→ To do: Nothing but the lines from the first line of the records through the line with "docker push naresh240/spring-boot-hello:latest" should be output, exactly as written and free of pictures.

Stored data entries
▼
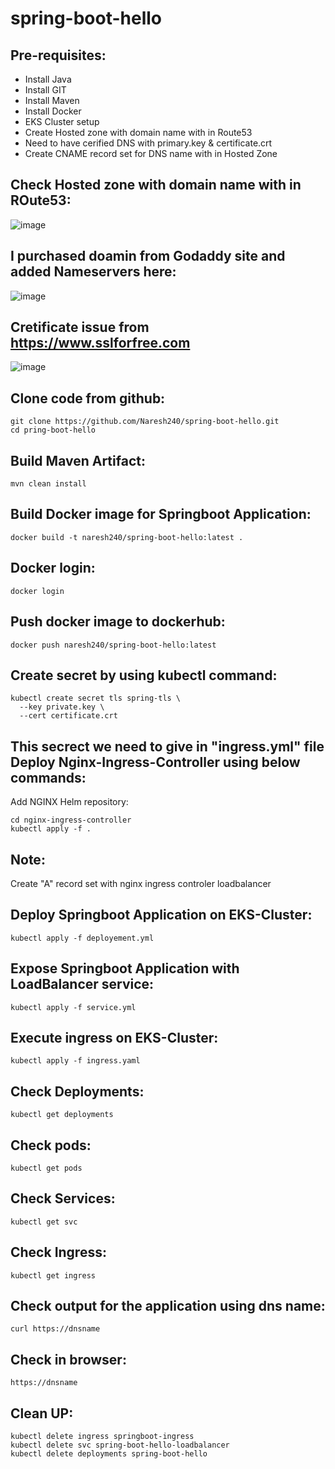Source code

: # spring-boot-hello

Pre-requisites:
-----
  - Install Java
  - Install GIT
  - Install Maven
  - Install Docker
  - EKS Cluster setup
  - Create Hosted zone with domain name with in Route53
  - Need to have cerified DNS with primary.key & certificate.crt
  - Create CNAME record set for DNS name with in Hosted Zone

Check Hosted zone with domain name with in ROute53:
-----------

![image](https://user-images.githubusercontent.com/63221837/87849166-fcb49780-c903-11ea-82e3-223ac37d408d.png)

I purchased doamin from Godaddy site and added Nameservers here:
---

![image](https://user-images.githubusercontent.com/63221837/87849183-279eeb80-c904-11ea-9a5d-0f6688c42293.png)

Cretificate issue from https://www.sslforfree.com
----

![image](https://user-images.githubusercontent.com/63221837/87849220-7187d180-c904-11ea-9329-3b168331d2f0.png)

Clone code from github:
-------------
    git clone https://github.com/Naresh240/spring-boot-hello.git
    cd pring-boot-hello
Build Maven Artifact:
------------
    mvn clean install
Build Docker image for Springboot Application:
------------
    docker build -t naresh240/spring-boot-hello:latest .
Docker login:
-------
    docker login
Push docker image to dockerhub:
--------
    docker push naresh240/spring-boot-hello:latest

Create secret by using kubectl command:
-----------
    kubectl create secret tls spring-tls \
      --key private.key \
      --cert certificate.crt
This secrect we need to give in "ingress.yml" file
Deploy Nginx-Ingress-Controller using below commands:
-----------
Add NGINX Helm repository:

    cd nginx-ingress-controller
    kubectl apply -f .

Note:
----
Create "A" record set with nginx ingress controler loadbalancer

Deploy Springboot Application on EKS-Cluster:
------------
    kubectl apply -f deployement.yml
Expose Springboot Application with LoadBalancer service:
-----------
    kubectl apply -f service.yml
Execute ingress on EKS-Cluster:
---------
    kubectl apply -f ingress.yaml
Check Deployments:
--------
    kubectl get deployments
Check pods:
--------
    kubectl get pods
Check Services:
--------
    kubectl get svc
Check Ingress:
---------
    kubectl get ingress
Check output for the application using dns name:
--------
    curl https://dnsname
Check in browser:
-----
    https://dnsname

Clean UP:
------
    kubectl delete ingress springboot-ingress
    kubectl delete svc spring-boot-hello-loadbalancer
    kubectl delete deployments spring-boot-hello
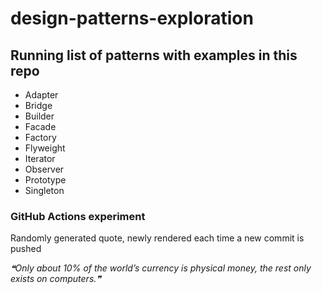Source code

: # design-patterns-exploration

## Running list of patterns with examples in this repo
- Adapter
- Bridge
- Builder
- Facade
- Factory
- Flyweight
- Iterator
- Observer
- Prototype
- Singleton

### GitHub Actions experiment
Randomly generated quote, newly rendered each time a new commit is pushed
<!--STARTS_HERE_QUOTE_README-->
<i>❝Only about 10% of the world’s currency is physical money, the rest only exists on computers.❞</i>
<!--ENDS_HERE_QUOTE_README-->

<!-- test -->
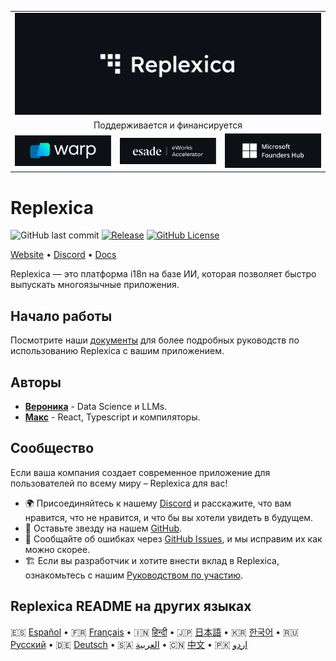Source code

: <table width="100%">
    <tr>
        <td colspan="3">
            <a href="https://replexica.com">
                <img src="/content/banner.dark.png" width="100%" />
            </a>
        </td>
    </tr>
    <tr>
        <td colspan="3" align="center">
            Поддерживается и финансируется
        </td>
    </tr>
    <tr>
        <td width="33%">
            <a target="_blank" href="https://www.warp.dev/?utm_source=github&utm_medium=referral&utm_campaign=replexica_20240626">
                <img src="/content/warp.dark.png" />
            </a>
        </td>
        <td width="33%">
            <a target="_blank" href="https://www.esade.edu/en/learning-innovation/rambla/eworks">
                <img src="/content/eworks.dark.png" />
            </a>
        </td>
        <td width="33%">
            <a target="_blank" href="https://foundershub.startups.microsoft.com">
                <img src="/content/ms-f-hub.dark.png" />
            </a>
        </td>
    </tr>
</table>

# Replexica

![GitHub last commit](https://img.shields.io/github/last-commit/replexica/replexica)
[![Release](https://github.com/replexica/replexica/actions/workflows/release.yml/badge.svg)](https://github.com/replexica/replexica/actions/workflows/release.yml)
[![GitHub License](https://img.shields.io/github/license/replexica/replexica)](https://github.com/replexica/replexica/blob/main/LICENSE.md)

[Website](https://replexica.com) •
[Discord](https://replexica.com/go/discord) •
[Docs](https://replexica.com/go/docs)

Replexica — это платформа i18n на базе ИИ, которая позволяет быстро выпускать многоязычные приложения.

## Начало работы

Посмотрите наши [документы](https://replexica.com/go/docs) для более подробных руководств по использованию Replexica с вашим приложением.

## Авторы

* **[Вероника](https://github.com/vrcprl)** - Data Science и LLMs.
* **[Макс](https://github.com/maxprilutskiy)** - React, Typescript и компиляторы.

## Сообщество

Если ваша компания создает современное приложение для пользователей по всему миру – Replexica для вас!

* 🌍 Присоединяйтесь к нашему [Discord](https://discord.gg/GeK6AuSqzw) и расскажите, что вам нравится, что не нравится, и что бы вы хотели увидеть в будущем.
* 🌟 Оставьте звезду на нашем [GitHub](https://github.com/replexica/replexica).
* 🐞 Сообщайте об ошибках через [GitHub Issues](https://github.com/replexica/replexica/issues), и мы исправим их как можно скорее.
* 🏗️ Если вы разработчик и хотите внести вклад в Replexica, ознакомьтесь с нашим [Руководством по участию](./CONTRIBUTING.md).

## Replexica README на других языках

🇪🇸 [Español](/readme/es.md) •
🇫🇷 [Français](/readme/fr.md) •
🇮🇳 [हिन्दी](/readme/hi.md) •
🇯🇵 [日本語](/readme/ja.md) •
🇰🇷 [한국어](/readme/ko.md) •
🇷🇺 [Русский](/readme/ru.md) •
🇩🇪 [Deutsch](/readme/de.md) •
🇸🇦 [العربية](/readme/ar.md) •
🇨🇳 [中文](/readme/zh.md) •
🇵🇰 [اردو](/readme/ur.md)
▲
→ Solution:
Source code

: # spring-boot-hello

Pre-requisites:
-----
  - Install Java
  - Install GIT
  - Install Maven
  - Install Docker
  - EKS Cluster setup
  - Create Hosted zone with domain name with in Route53
  - Need to have cerified DNS with primary.key & certificate.crt
  - Create CNAME record set for DNS name with in Hosted Zone

Check Hosted zone with domain name with in ROute53:
-----------

![image](https://user-images.githubusercontent.com/63221837/87849166-fcb49780-c903-11ea-82e3-223ac37d408d.png)

I purchased doamin from Godaddy site and added Nameservers here:
---

![image](https://user-images.githubusercontent.com/63221837/87849183-279eeb80-c904-11ea-9a5d-0f6688c42293.png)

Cretificate issue from https://www.sslforfree.com
----

![image](https://user-images.githubusercontent.com/63221837/87849220-7187d180-c904-11ea-9329-3b168331d2f0.png)

Clone code from github:
-------------
    git clone https://github.com/Naresh240/spring-boot-hello.git
    cd pring-boot-hello
Build Maven Artifact:
------------
    mvn clean install
Build Docker image for Springboot Application:
------------
    docker build -t naresh240/spring-boot-hello:latest .
Docker login:
-------
    docker login
Push docker image to dockerhub:
--------
    docker push naresh240/spring-boot-hello:latest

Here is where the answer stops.